Organic Materials Composting Facility

What is Compost?

Compost is a soil amendment that is a mixture of decomposed organic materials. Compost improves soil structure, texture, and aeration, while increasing the ability of a soil to retain water. Compost loosens clay soils, aids in erosion control, promotes soil fertility and stimulates root development.

Facility Overview

Across the nation, composting is gaining increased attention as an environmentally sound way to manage green wastes. Green wastes are materials such as leaves, grass clippings, and tree prunings. According to the United States Environmental Protection Agency, this waste accounts for nearly a fifth (over 31 million tons) of all solid waste generated in the U.S. each year, making it the second largest component (by weight) of the municipal solid waste stream. Many communities have banned green wastes from landfills all together. The composting facility opened in Mesa County in September of 2001. Goals of the facility includes; improvement of Mesa County's air quality, providing a valuable soil amendment, and extending landfill life. Composting is nature's way of recycling nutrients from dead organic material into the basic building blocks of new plant growth. At the composting facility, Mesa County utilizes specialized heavy equipment and a granular Nitrogen source called Urea to speed up the natural process and produce uniform, high quality products.

How does it work?

To produce rapid composting with high quality results, Mesa County creates an environment favorable to the naturally occurring thermophilic (heat loving) bacteria and fungi that break down organic matter. By controlling particle size and porosity, as well as the moisture and oxygen contents of composting materials within scientifically prescribed parameters, the "micro-scopic bugs" do the work of mother-nature quickly and with predictable results. In a period between four and six months, green waste is converted to compost, a dark colored, nutrient rich soil amendment.

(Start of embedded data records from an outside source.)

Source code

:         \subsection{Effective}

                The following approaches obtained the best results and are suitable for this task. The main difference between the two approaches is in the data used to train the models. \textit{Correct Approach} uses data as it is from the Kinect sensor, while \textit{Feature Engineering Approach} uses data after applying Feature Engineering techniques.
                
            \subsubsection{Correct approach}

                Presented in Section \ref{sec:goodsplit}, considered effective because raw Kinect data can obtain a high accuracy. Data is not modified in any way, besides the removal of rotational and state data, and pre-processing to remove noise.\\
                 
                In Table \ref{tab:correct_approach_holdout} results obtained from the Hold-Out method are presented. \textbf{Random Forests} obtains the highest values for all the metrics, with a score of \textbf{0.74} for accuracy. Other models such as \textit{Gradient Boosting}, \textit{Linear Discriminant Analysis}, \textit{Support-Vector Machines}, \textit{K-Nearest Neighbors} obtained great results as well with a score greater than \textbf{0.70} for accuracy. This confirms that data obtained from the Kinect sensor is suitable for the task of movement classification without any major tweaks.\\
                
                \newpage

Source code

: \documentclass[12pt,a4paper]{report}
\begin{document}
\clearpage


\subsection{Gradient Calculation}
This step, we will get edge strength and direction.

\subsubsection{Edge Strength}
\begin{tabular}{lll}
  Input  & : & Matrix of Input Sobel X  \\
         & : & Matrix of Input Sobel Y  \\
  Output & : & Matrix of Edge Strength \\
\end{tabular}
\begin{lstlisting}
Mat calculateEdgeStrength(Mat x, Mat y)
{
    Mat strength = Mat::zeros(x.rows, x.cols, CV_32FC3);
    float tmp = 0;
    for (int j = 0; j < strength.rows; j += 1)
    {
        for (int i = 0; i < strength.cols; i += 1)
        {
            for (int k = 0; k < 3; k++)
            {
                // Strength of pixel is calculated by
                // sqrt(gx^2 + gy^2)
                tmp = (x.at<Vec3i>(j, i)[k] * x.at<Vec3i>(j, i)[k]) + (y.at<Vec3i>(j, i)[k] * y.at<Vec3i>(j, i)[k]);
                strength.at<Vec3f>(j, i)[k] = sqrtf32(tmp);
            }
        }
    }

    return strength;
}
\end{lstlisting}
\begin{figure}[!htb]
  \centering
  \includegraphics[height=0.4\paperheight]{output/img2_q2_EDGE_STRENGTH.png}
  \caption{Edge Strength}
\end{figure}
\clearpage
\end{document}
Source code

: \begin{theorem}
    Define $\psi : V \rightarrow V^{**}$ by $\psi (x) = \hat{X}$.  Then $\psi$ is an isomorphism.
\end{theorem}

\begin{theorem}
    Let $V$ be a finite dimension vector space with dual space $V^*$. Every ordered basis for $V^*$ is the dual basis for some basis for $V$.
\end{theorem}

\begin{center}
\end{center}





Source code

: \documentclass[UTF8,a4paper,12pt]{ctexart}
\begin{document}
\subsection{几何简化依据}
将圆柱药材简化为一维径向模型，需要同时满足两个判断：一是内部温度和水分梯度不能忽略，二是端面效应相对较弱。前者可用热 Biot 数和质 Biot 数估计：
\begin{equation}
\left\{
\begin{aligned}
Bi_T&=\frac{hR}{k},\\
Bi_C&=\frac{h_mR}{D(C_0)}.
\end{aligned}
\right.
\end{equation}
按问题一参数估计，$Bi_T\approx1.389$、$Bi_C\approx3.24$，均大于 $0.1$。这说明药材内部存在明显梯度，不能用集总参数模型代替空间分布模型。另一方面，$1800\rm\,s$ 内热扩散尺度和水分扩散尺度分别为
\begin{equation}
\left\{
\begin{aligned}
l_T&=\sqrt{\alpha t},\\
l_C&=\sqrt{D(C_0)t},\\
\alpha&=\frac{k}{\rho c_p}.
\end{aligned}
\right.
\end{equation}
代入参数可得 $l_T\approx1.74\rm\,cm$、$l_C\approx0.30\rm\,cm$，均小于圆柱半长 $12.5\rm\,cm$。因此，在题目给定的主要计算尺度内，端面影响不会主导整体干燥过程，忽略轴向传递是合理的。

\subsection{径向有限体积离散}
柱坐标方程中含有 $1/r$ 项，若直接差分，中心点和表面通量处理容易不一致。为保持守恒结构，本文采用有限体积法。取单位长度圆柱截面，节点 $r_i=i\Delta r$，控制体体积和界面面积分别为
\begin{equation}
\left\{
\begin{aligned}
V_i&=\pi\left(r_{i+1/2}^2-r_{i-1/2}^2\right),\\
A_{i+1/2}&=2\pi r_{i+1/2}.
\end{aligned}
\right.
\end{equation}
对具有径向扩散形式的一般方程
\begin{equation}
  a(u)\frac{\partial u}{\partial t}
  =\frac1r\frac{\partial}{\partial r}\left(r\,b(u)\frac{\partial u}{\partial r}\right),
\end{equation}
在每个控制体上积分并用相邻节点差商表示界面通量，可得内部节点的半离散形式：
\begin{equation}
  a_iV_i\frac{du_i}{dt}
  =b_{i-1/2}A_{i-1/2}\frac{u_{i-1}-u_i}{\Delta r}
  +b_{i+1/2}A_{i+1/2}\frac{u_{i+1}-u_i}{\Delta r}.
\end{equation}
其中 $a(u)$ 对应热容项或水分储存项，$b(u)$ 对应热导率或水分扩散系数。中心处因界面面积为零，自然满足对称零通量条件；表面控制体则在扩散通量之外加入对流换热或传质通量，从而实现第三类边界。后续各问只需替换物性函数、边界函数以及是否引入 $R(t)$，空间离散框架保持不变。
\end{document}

Why not burn leaves and other yard wastes?

Burning leaves and other yard wastes pollutes the air and can lead to uncontrolled fires. Yard waste smoke that lingers in the Grand Valley is an eyesore and can make breathing difficult for people who suffer from asthma, emphysema, or seasonal allergies. The composting facility utilizes an aerated windrow method of composting, which is the most common method of composting in Colorado. This involves stacking the yard waste into rows that are periodically turned, blended, and aerated. The windrow composting method is relatively simple and requires a minimum amount of equipment and energy input. Ambient temperature does not affect composting in Colorado, and if the traction for the turning equipment is not deterred by rain, sustaining drizzle, or snow, composting can continue year round.